It’s official: consumer confidence has rebounded, reaching 2-year high

Consumer confidence rose 2.0% in March, marking the third consecutive rise and fifth month running where the number of optimists outweighed the number of pessimists.

Westpac-Melbourne Institute’s ‘Index of Consumer Sentiment’ has hit 110.5, on a scale where 100 represents a neutral point and scores above indicate positive sentiment. The rise follows a stellar 7.7% jump in February.

Westpac’s chief economist, Bill Evans, says the result represents the highest level of the Index since December 2010 and a jump of 15.1% over the last year.

That follows a period of 16 months when the Index was below 100 on 14 of those 16 months.

“Despite the Reserve Bank reducing its cash rate by 175 [basis points] between November 2011 and December 2012 the Index averaged a modest 98 over the course of 2012,” Evans adds, pointing to the unresponsiveness of the measure to rate cuts.

“However, in recent months we have seen the accumulation of the cuts appearing to be genuinely boosting confidence. Equity markets and the associated signals that global economic prospects are improving are the other key driver of this improved confidence.”

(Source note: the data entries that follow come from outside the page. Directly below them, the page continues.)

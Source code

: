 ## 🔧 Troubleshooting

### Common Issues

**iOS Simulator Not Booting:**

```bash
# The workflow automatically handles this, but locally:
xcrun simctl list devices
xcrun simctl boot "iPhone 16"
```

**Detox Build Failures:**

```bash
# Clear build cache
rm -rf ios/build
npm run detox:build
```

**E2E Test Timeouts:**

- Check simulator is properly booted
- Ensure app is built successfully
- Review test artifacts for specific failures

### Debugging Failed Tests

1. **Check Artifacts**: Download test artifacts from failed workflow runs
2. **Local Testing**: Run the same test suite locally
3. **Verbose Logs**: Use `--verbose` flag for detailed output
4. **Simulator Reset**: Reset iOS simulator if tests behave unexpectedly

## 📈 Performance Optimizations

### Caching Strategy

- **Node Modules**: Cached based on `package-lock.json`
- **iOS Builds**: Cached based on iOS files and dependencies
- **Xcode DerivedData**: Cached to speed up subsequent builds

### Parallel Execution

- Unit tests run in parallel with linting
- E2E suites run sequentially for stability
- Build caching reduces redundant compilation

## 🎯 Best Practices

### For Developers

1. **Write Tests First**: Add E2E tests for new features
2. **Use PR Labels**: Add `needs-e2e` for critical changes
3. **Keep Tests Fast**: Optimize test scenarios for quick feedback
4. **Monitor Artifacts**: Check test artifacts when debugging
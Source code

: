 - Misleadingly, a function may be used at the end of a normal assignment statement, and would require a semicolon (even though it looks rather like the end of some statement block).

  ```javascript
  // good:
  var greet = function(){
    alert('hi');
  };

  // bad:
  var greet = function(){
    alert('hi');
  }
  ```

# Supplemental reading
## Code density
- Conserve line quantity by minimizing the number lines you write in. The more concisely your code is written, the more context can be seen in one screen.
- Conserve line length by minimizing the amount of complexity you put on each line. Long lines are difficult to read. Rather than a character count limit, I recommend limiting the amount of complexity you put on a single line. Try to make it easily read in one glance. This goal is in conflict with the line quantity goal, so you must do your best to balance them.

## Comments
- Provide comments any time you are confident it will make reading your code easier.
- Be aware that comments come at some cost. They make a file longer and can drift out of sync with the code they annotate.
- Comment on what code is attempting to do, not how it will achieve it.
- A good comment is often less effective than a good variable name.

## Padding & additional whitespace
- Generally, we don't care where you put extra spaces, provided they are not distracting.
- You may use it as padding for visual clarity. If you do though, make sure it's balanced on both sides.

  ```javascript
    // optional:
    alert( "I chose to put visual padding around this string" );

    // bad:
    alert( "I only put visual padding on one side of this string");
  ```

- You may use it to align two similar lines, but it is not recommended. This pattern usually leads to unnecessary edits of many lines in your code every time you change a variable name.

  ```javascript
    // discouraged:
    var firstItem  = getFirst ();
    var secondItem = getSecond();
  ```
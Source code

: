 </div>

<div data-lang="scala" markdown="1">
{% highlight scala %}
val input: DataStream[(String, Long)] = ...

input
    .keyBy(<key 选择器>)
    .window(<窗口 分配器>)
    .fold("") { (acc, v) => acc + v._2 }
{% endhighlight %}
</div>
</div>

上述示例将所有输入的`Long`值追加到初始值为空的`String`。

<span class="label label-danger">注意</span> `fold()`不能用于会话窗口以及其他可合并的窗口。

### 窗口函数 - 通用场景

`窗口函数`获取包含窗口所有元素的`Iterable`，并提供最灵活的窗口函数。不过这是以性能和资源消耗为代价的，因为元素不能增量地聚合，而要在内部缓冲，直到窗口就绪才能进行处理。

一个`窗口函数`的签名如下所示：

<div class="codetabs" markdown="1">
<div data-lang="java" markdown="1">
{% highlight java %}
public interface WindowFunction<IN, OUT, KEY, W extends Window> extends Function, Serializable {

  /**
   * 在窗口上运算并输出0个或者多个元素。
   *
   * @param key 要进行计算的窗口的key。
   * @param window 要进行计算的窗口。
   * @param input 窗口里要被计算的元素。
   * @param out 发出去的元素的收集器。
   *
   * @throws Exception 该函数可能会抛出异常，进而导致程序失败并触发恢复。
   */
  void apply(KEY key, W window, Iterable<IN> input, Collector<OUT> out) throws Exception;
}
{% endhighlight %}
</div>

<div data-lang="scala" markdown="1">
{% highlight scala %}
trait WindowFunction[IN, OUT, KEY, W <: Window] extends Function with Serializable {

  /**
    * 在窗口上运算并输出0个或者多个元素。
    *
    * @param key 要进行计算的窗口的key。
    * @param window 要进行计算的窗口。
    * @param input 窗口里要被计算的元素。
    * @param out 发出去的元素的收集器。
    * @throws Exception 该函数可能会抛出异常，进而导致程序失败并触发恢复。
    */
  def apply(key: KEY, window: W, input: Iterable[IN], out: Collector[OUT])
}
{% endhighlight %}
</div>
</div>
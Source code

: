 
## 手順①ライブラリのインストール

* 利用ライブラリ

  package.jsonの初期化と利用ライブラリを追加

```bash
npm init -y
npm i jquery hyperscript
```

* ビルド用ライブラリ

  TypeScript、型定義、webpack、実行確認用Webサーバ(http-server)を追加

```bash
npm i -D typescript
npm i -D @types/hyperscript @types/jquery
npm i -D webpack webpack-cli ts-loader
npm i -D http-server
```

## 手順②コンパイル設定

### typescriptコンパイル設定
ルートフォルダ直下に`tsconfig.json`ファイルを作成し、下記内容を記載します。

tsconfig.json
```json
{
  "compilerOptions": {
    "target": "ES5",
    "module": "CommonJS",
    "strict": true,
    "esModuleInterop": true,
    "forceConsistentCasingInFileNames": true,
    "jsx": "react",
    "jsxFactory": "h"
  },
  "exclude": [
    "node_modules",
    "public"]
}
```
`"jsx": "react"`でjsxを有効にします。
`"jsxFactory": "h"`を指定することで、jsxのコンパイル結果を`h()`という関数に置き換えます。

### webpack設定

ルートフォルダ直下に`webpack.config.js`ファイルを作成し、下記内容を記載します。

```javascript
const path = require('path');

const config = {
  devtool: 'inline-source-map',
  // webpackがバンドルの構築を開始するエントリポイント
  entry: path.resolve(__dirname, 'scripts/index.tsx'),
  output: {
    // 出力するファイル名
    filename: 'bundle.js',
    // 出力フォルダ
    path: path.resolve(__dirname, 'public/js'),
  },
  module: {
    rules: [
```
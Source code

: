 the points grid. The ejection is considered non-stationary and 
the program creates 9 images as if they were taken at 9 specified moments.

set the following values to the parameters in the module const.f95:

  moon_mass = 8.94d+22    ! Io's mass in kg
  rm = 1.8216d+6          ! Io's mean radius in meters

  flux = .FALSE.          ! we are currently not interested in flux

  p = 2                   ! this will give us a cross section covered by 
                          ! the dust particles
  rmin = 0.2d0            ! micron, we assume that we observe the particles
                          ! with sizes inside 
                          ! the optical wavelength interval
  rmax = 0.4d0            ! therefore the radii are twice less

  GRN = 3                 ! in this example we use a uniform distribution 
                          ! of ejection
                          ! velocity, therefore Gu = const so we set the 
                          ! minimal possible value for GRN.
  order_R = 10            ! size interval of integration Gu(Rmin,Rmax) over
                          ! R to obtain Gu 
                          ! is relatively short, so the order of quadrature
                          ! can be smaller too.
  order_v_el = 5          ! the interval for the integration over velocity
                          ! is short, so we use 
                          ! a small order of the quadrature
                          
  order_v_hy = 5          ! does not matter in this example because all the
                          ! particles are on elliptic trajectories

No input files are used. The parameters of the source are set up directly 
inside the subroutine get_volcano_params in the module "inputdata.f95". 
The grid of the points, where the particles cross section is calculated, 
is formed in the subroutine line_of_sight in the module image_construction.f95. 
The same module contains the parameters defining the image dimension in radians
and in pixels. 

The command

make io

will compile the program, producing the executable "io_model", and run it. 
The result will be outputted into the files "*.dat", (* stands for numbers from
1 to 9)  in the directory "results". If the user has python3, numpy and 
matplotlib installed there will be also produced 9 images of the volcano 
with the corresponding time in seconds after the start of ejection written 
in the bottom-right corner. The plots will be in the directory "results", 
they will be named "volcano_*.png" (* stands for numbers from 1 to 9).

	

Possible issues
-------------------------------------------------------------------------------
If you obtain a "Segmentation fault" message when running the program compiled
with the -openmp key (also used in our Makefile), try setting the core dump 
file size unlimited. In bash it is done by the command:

The sharemarket continued its strong start to the year over the past few weeks, rising a further 3% between the February and March surveys to be up 10% for the year and 20% from its September low.

Respondents to the survey, conducted between 4 March and 10 March, were most likely to recall news around ‘domestic economic conditions’, ‘budget and taxation’, ‘interest rates’, ‘international conditions’ and ‘employment’.

Solid increase in perceptions of family finances drove the improvement in March. The sub-index tracking views on ‘family finances versus a year ago’ increased by 3.9%, while perceptions of ‘family finances over the next 12 months’ rose by 3.1%.

There were also improvements in the economic outlook with the sub-indexes tracking views on ‘economic conditions over the next 12 months’ up 0.8% and ‘economic conditions over the next 5 years’ up 0.8%.

Since December the ‘time to buy a dwelling’ Index increased by 1.6% from 142.2 in December to 144.5 in March. This Index is now up by 19.6% over the last 12 months. In contrast, opinions on ‘whether now is a good time to buy a major household item’ cooled, with this sub-index down 1.6%.

Despite higher confidence and strong market performance households remain watchful of their savings, Evans cautions. “In December 39.8% of respondents favoured bank deposits or other fixed interest investment s as the ‘wisest place for savings’. That proportion increased to 41.3% in March.

The Reserve Bank Board next meets on 2 April. Westpac does not expect a cash rate cut to come at that meeting, but forecasts more cuts later in the year.